“A Royal College of Physicians and Surgeons proposal to teach Canadian medical students more about ‘anti-racism’ and ‘oppression’ than ‘medical expertise’ has doctors and academics alarmed,” reports The College Fix. “Do No Harm, a medical watchdog group, launched a petition for physicians to oppose the recommendation, saying it would ‘corrupt medicine’ in Canada.”
“The Royal College of Physicians and Surgeons may force medical students to learn more about ‘anti-racism’ than actual medicine. Canadian health care is on the fast track to racial division and discrimination,” laments Do No Harm.
The proposal to downgrade medical expertise comes from a report by the college’s Anti-Racism Expert Working Group. The Royal College oversees Canadian medical school programs.
Its interim report says medical training should center around “values such as anti-oppression, anti-racism, and social justice, rather than medical expertise.”
The report recommends “de-centering medical expertise” and instead refocusing medical school training on “anti-racism,” “anti-oppression,” “social justice and equity,” “inclusive compassion,” and “decolonization.”
“This is not satire. These parasitic idea pathogens will destroy the world,” said Concordia University Professor Gad Saad.
Saad, an evolutionary behavioral scientist in Quebec, learned about the report from a doctor who is worried by the proposals.
The report makes recommendations regarding the Royal College’s CanMEDS, the framework for physician training in Canada; it is scheduled to be updated in 2025, according to Do No Harm.

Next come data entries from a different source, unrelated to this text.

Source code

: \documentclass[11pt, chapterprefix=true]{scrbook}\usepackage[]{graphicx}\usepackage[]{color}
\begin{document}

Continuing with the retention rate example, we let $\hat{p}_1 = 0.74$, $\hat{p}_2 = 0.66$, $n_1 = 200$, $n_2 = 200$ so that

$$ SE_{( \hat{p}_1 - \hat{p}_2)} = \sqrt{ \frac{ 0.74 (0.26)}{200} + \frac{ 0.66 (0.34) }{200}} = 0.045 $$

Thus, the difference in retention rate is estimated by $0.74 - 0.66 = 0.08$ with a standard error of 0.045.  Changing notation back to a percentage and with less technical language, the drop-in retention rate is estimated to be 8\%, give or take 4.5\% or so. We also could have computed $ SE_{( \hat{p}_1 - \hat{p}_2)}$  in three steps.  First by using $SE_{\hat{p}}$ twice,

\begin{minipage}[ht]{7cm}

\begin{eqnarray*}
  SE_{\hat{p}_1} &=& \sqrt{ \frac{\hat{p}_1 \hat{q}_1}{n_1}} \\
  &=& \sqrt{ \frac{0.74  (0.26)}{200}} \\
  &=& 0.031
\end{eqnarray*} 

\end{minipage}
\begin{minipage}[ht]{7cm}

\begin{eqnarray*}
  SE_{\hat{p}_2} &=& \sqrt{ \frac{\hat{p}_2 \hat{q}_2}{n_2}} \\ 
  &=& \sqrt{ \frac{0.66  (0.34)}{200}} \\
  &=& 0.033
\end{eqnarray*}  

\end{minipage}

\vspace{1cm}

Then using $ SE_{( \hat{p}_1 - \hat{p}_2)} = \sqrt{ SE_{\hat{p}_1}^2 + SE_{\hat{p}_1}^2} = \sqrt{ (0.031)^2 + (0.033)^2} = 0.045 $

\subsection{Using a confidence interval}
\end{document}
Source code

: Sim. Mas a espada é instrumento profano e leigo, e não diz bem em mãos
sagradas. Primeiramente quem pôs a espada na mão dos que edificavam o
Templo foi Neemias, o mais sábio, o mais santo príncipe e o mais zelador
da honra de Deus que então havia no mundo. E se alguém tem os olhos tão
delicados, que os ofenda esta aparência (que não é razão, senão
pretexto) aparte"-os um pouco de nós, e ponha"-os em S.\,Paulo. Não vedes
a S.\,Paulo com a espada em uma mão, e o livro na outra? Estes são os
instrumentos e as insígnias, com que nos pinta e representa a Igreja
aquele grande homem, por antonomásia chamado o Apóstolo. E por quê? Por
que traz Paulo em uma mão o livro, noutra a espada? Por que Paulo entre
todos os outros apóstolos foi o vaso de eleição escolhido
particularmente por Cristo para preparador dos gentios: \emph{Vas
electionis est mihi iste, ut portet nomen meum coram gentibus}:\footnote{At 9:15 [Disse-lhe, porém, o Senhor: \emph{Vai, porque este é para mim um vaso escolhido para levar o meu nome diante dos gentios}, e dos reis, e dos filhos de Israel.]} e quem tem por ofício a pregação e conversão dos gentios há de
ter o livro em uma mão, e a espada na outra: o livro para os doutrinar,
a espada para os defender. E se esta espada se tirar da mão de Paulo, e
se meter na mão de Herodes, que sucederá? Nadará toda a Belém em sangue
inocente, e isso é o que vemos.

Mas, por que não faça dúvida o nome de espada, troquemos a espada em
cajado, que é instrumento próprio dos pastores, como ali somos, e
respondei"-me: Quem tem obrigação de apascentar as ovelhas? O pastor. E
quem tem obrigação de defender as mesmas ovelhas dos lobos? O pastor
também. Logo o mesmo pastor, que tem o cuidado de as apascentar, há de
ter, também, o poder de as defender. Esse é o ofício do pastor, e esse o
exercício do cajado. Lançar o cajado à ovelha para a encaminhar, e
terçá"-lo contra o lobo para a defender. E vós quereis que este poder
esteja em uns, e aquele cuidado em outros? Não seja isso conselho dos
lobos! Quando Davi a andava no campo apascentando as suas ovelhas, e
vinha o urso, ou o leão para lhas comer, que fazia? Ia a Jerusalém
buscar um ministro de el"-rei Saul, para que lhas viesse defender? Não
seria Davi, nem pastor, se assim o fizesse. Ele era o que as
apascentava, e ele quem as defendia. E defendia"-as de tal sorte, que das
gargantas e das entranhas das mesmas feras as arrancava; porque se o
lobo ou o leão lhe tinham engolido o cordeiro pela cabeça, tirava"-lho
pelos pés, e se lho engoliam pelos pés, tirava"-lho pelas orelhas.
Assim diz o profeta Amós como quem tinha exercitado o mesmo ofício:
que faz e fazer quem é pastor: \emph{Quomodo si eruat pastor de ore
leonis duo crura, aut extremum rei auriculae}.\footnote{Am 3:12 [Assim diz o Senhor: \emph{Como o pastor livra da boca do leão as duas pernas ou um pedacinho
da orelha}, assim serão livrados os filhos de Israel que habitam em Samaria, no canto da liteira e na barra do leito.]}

In the report, the working group says CanMEDS currently focuses too much on “medical expertise over all other facets of medical care” and downplays “critical aspects of medical practice such as advocacy, collaboration and communication….We are proposing a shift towards a model that centres values” such as “anti-racism and anti-oppression.” The working group also wants medical students to be taught to believe in “power structures that have come into existence over centuries which shape everything we do daily, e.g., White supremacy, heteropatriarchy, capitalism.”
Dr. Roy Eappen, an endocrinologist and senior fellow with Do No Harm, said the proposal is very alarming in its implications for the future of medicine in Canada.
“Patients expect competence from their physicians in diagnoses and treatment,” Eappen stated. “They expect compassion and a thorough knowledge of their field and the emerging knowledge in their fields. The Royal College has a long tradition of excellence in teaching and upholding the profession. The new proposals seem to abrogate that tradition of excellence. We do not do our patients or our profession any favours by taking our eyes off the real goal of patient care and wellness.”
The report’s hostility to “capitalism” is common for “antiracist” reports. “To love capitalism is to end up loving racism. To love racism is to end up loving capitalism…Capitalism is essentially racist; racism is essentially capitalist,” says the best-selling book promoting critical race theory, How to Be An Antiracist. That book is a “comprehensive introduction to critical race theory,” gushes the leading progressive media organ Slate.
The “key concept” in Ibram Kendi’s book How to Be an Antiracist was that discrimination against whites is the only way to achieve equality: “The only remedy to past discrimination is present discrimination. The only remedy to present discrimination is future discrimination,” wrote Kendi in that book. Kendi has been described by progressive publications as a leading “critical race theorist.”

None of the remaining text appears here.